IMF's Automotive Working Group Tackles Precarious Work Problem
November 16, 2010, 9:00 AM EST
At a meeting of the Automotive Working Group of the International Metalworkers' Federation in Detroit, hosted by the UAW, delegates debated issues of international capital and trade, particularly as it related to a possible free trade agreement between Korea and the United States.
The event also marked an important shift for the UAW, who committed to greater participation in the global workers' federation.
Delegates from 13 auto manufacturing countries, including delegates from the CAW, passed a resolution calling for an end to precarious work at a meeting November 8 to 9.

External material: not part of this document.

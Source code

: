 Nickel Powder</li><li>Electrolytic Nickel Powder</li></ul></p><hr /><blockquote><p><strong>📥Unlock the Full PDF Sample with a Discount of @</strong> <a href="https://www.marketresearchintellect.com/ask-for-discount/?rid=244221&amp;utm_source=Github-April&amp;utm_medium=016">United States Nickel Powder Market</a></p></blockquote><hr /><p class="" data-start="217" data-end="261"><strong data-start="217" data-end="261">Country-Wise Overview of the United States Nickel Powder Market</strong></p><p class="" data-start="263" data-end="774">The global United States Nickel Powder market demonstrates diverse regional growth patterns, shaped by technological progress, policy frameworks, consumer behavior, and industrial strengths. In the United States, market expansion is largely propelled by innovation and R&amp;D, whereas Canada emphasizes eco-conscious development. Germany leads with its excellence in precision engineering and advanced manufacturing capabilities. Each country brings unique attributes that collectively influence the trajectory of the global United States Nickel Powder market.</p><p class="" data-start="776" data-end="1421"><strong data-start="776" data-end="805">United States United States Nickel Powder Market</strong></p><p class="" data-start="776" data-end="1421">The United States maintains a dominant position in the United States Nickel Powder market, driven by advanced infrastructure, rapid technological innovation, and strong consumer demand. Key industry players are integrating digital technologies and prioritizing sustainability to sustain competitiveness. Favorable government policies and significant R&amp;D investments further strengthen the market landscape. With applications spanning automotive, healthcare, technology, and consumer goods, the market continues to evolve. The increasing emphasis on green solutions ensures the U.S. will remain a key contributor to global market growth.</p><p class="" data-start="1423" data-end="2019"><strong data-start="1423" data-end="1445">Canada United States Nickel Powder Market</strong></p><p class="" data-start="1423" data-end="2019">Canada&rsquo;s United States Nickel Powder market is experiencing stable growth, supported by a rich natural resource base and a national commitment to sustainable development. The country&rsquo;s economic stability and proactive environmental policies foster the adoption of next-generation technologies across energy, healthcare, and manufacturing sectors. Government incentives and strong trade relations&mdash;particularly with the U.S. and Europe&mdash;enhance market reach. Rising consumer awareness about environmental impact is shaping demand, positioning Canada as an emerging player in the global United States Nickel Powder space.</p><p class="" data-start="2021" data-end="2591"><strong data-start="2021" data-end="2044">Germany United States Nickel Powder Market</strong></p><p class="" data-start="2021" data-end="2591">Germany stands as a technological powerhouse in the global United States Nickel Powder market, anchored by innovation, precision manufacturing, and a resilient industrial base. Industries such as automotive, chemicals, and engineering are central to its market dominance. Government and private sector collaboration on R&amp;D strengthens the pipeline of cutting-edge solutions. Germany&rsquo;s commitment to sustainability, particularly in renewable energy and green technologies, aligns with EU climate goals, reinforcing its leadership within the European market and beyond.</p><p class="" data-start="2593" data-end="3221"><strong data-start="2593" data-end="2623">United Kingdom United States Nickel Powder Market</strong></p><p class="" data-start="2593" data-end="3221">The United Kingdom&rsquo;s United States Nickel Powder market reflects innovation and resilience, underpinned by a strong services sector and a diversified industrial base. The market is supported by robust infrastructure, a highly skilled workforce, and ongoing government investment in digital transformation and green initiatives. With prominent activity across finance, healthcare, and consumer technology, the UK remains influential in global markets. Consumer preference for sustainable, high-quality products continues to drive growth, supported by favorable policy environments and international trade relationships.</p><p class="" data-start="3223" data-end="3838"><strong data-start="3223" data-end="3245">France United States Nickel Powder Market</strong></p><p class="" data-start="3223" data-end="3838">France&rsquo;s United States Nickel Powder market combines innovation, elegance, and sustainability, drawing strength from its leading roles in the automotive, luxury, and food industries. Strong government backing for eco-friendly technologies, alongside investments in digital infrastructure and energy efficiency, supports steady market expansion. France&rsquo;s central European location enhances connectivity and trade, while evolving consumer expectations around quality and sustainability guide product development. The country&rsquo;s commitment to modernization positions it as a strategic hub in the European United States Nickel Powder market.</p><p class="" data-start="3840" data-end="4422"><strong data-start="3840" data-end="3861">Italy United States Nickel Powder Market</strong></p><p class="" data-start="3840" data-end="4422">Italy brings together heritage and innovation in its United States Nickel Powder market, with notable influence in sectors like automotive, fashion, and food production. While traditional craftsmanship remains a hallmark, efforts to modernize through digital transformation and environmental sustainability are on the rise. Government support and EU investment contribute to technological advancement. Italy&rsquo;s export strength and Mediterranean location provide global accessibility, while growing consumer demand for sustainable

"Employers claim that they need the flexibility that comes with the use of non-standard work arrangements, but workers and society as a whole pay a tremendous price for the precarious work created by such arrangements. Precarious work means work without security in the broadest sense. Precarious workers are often denied union representation, decent wages, job security, stable hours and benefits," the resolution states.
Members of the IMF's Automotive Working Group committed to end precarious work through all available means including enforcing and strengthening collective bargaining agreements and by organizing to build union density. They also committed to hold elected officials accountable for ensuring all workers are provided fair pay, decent wages and equal treatment.
CAW President Ken Lewenza, CAW Local 707 President Gary Beck, Local 222 President Chris Buckley, Local 444 President Rick Laporte and assistant to the national president Bob Chernecki attended the meeting. Lewenza stressed that precarious work is a growing concern among workers in all economic sectors including the automotive industry.
"We must raise awareness of this problem, which undermines fair pay and decent jobs for all workers," Lewenza said. "Whether you have full time work or part time or are unemployed, this is an issue that affects you and your family. Everyone needs to speak out and take action on this issue."